The head of one of the UK's six largest utilities has called for measures to limit carbon prices and promote both clean coal and new nuclear generation.

The head of one of the UK’s six largest utilities has called for measures to limit carbon prices and promote both clean coal and new nuclear generation

Dr Paul Golby, chief executive of E.On UK, wants the cost of carbon to be capped to act as a buffer in case of unexpected economy-threatening events.

Speaking at a conference in London, Dr Golby called for ‘safety valves’ to be put in place to ensure that external factors did not adversely affect the trading scheme by driving prices to levels where government might be forced to intervene to protect the economy. Such an intervention might come about if an unexpected event such as a drought or extremely high temperatures caused carbon free generation such as hydro or nuclear to stop producing. That could then force up the price of carbon permits across Europe and so put European industry at a disadvantage on the world stage.

According to Dr Golby, evidence from phase I of the EU Emissions trading scheme (EU ETS), where high gas prices have driven up CO2 costs, illustrates the need to ensure that sufficient economic safety valves are in place. “We must maximise the opportunity to generate CO2 permits through investments outside the traded sector since this provides a market response to high CO2 costs. In addition, it may be necessary to impose a cash out price or long-term cap on CO2 cost, thereby imposing a clear ceiling to the economic costs,”

In a reference to nuclear and clean coal generation Golby also called for more rapid progress in the development of a regulatory framework that makes investment in nuclear power or carbon capture and sequestration a commercial option.

“In simple terms, will the EU Emissions Trading Scheme lead to the deployment of low carbon technology? I would say ‘yes’ but not without international agreement being reached on new CO2 targets post-2012,” he concluded.

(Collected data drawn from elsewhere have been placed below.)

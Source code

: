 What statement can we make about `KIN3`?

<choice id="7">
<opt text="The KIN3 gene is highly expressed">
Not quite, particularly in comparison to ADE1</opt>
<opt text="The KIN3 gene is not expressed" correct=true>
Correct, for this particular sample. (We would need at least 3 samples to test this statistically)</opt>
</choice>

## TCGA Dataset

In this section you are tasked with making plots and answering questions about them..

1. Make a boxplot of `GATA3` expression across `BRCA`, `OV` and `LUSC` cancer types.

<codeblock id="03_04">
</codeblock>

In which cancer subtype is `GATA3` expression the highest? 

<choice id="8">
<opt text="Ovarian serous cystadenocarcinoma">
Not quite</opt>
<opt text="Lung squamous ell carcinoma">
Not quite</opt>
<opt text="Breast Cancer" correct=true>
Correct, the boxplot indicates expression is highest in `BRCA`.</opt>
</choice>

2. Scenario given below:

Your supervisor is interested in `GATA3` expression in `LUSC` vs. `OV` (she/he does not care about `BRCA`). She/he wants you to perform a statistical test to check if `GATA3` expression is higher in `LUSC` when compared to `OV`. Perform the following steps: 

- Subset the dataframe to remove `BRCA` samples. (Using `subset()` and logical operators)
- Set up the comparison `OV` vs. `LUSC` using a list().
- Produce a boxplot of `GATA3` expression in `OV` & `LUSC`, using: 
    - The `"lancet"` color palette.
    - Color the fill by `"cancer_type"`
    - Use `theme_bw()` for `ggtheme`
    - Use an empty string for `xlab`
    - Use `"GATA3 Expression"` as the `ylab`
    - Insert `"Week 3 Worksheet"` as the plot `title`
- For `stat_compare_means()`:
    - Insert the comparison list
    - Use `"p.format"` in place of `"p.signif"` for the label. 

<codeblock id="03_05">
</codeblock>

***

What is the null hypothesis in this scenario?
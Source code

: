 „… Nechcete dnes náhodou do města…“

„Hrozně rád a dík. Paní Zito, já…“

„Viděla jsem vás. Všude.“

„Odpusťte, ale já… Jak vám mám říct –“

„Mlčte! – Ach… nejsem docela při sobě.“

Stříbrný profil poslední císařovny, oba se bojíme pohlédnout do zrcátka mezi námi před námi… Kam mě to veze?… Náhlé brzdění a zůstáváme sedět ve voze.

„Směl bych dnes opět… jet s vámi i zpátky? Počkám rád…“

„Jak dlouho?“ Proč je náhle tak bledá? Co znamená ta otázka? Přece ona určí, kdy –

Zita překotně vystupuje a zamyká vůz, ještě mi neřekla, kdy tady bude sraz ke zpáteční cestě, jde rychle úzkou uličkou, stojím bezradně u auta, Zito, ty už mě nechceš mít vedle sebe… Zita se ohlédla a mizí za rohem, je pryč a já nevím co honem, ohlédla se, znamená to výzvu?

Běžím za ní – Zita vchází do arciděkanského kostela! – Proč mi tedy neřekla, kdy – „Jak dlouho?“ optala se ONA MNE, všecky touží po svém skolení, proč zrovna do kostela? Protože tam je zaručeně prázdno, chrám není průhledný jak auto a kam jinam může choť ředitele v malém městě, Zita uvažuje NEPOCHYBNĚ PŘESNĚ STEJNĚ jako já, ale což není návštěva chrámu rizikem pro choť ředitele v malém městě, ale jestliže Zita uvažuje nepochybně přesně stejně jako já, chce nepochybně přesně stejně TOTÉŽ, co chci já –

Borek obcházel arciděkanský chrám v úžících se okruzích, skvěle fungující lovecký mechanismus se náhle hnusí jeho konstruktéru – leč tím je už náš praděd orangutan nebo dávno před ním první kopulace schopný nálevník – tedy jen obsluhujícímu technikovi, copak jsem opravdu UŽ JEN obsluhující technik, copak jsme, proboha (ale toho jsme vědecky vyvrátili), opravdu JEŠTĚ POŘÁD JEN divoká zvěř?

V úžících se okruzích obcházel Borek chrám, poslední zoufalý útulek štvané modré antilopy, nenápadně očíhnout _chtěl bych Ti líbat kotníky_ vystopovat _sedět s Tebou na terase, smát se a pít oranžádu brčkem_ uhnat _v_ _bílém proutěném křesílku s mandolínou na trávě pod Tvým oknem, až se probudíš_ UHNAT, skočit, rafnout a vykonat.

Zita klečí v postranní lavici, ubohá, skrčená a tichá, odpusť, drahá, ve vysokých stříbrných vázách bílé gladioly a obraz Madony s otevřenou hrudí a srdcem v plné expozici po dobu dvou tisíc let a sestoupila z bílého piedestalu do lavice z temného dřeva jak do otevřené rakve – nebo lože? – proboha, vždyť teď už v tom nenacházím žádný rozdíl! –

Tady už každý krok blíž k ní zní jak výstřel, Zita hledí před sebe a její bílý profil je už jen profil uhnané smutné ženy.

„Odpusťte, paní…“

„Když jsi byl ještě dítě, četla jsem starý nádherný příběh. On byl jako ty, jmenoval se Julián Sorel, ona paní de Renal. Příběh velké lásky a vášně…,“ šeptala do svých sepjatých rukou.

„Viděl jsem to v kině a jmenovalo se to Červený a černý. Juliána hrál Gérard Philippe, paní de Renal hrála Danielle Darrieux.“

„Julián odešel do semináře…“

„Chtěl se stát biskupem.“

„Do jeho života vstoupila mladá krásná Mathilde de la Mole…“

But utliities are loading prices with carbon tax
The Dutch Energy research Centre (ECN) has released a report suggesting that European utilities could be factoring over 70% of the costs of carbon dioxide emissions trading into their power prices.

The report looks at the impact of emissions trading on electricity prices in Belgium, France, Germany and the Netherlands and at the policy of allocating a fixed amount of emissions allowances. The study shows that electricity producers in the countries studied pass these allowances through to their costs, resulting in higher energy bills for large and small consumers. Between 40% and 70% of the costs of free allowances are being passed on to consumers says the report.

As a result of these practices, the study adds, the producers are increasing their profits while consumers are facing higher electricity prices. For some large industrial consumers it is difficult to pass through their higher electricity costs to their sales prices.

ECN concludes by recommending replacing the current system of free allocation with an auction of emission allowances in the near future. There will be new rounds in 2006 for the allocation of emission allowances for the period 2008-2012.